== Segment start ==
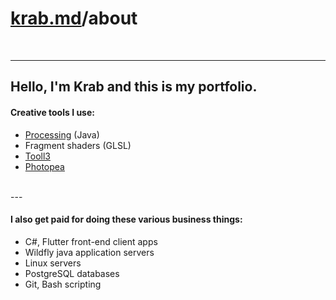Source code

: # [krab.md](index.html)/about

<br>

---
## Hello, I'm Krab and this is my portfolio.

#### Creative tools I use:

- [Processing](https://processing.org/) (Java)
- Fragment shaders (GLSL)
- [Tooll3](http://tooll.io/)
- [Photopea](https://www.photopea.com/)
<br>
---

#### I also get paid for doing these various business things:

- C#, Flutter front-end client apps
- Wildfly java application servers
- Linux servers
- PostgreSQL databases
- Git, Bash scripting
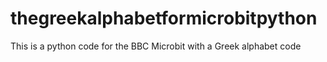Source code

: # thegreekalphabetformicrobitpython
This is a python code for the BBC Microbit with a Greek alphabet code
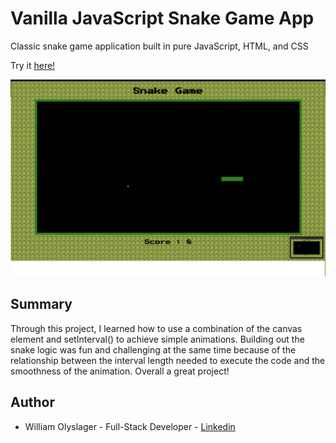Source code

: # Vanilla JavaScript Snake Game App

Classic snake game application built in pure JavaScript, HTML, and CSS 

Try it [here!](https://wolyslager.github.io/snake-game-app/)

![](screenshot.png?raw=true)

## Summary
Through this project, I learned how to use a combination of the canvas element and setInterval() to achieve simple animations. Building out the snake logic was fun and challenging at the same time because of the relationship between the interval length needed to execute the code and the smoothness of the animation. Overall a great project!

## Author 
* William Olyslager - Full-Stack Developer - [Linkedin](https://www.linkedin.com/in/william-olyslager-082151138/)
== Segment end ==
== Segment start ==
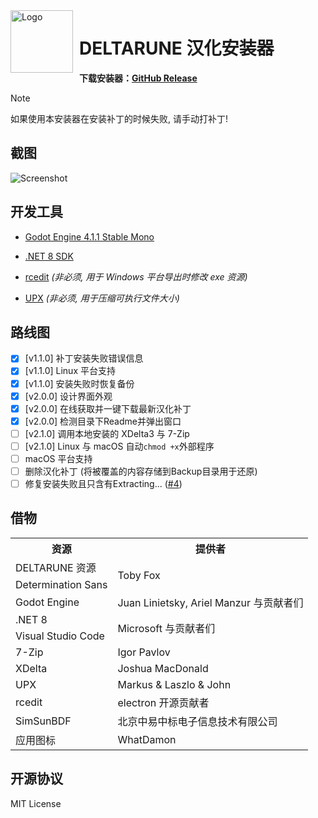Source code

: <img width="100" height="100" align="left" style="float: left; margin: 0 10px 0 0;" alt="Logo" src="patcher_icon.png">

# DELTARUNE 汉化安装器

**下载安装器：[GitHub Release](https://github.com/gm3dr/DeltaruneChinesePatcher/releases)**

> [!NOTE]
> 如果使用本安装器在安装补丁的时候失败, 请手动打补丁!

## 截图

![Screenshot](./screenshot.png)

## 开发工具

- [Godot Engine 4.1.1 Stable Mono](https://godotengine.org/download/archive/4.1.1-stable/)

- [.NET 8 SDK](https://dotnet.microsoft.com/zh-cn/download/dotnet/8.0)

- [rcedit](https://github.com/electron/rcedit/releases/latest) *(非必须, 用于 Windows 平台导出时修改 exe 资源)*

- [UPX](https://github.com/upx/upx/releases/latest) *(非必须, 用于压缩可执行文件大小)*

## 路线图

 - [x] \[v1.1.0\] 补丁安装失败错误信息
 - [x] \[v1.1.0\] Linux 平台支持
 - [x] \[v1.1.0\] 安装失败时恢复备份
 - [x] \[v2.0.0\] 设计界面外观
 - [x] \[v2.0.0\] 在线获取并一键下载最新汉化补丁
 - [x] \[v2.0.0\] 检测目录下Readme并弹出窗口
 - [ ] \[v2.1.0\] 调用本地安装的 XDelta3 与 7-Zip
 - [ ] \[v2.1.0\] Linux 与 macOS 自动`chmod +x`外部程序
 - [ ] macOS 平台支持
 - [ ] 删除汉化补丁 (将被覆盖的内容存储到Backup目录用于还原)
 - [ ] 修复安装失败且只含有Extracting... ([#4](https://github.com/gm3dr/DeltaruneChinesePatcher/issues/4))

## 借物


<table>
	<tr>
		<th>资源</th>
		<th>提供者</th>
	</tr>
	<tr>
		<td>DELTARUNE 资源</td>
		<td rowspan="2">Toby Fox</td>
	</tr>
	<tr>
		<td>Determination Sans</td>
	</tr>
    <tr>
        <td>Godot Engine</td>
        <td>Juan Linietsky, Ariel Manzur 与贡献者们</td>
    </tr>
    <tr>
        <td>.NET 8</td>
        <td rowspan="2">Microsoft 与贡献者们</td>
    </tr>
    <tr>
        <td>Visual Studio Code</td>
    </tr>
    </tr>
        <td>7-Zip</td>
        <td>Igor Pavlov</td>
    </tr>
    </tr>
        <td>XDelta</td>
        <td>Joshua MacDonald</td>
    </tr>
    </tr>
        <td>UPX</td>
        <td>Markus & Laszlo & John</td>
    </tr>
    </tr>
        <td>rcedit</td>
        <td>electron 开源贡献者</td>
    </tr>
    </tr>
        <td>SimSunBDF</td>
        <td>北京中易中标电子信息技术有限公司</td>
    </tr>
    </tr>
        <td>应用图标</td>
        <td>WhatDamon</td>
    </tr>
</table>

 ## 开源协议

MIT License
== Segment end ==
What is the number of lines in the records holding "Engine"? Give the number alone.

OUTPUT OF THE TASK: 2